#### Action item
In the data below, how many lines contain the string "Smith"? Give only the figure.

#### Data listing
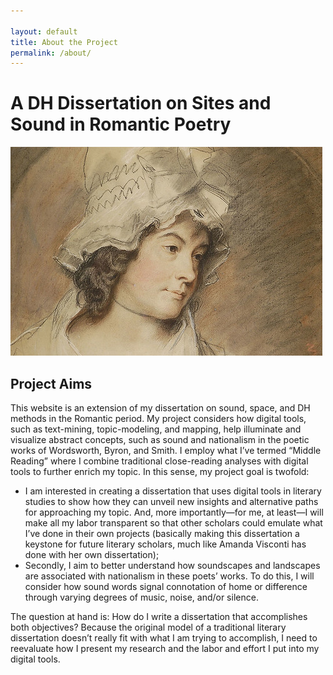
 ```yaml
---

layout: default
title: About the Project
permalink: /about/
---
```

# A DH Dissertation on Sites and Sound in Romantic Poetry

![books](assets/images/Smith.jpg)
## Project Aims
This website is an extension of my dissertation on sound, space, and DH methods in the Romantic period. My project considers how digital tools, such as text-mining, topic-modeling, and mapping, help illuminate and visualize abstract concepts, such as sound and nationalism in the poetic works of Wordsworth, Byron, and Smith. I employ what I’ve termed “Middle Reading” where I combine traditional close-reading analyses with digital tools to further enrich my topic. 
In this sense, my project goal is twofold: 

   * I am interested in creating a dissertation that uses digital tools in literary studies to show how they can unveil new insights and alternative paths for approaching my topic. And, more importantly—for me, at least—I will make all my labor transparent so that other scholars could emulate what I’ve done in their own projects (basically making this dissertation a keystone for future literary scholars, much like Amanda Visconti has done with her own dissertation);
   * Secondly, I aim to better understand how soundscapes and landscapes are associated with nationalism in these poets’ works. To do this, I will consider how sound words signal connotation of home or difference through varying degrees of music, noise, and/or silence.
      
   The question at hand is: How do I write a dissertation that accomplishes both objectives? Because the original model of a traditional literary dissertation doesn’t really fit with what I am trying to accomplish, I need to reevaluate how I present my research and the labor and effort I put into my digital tools.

#### Task output
2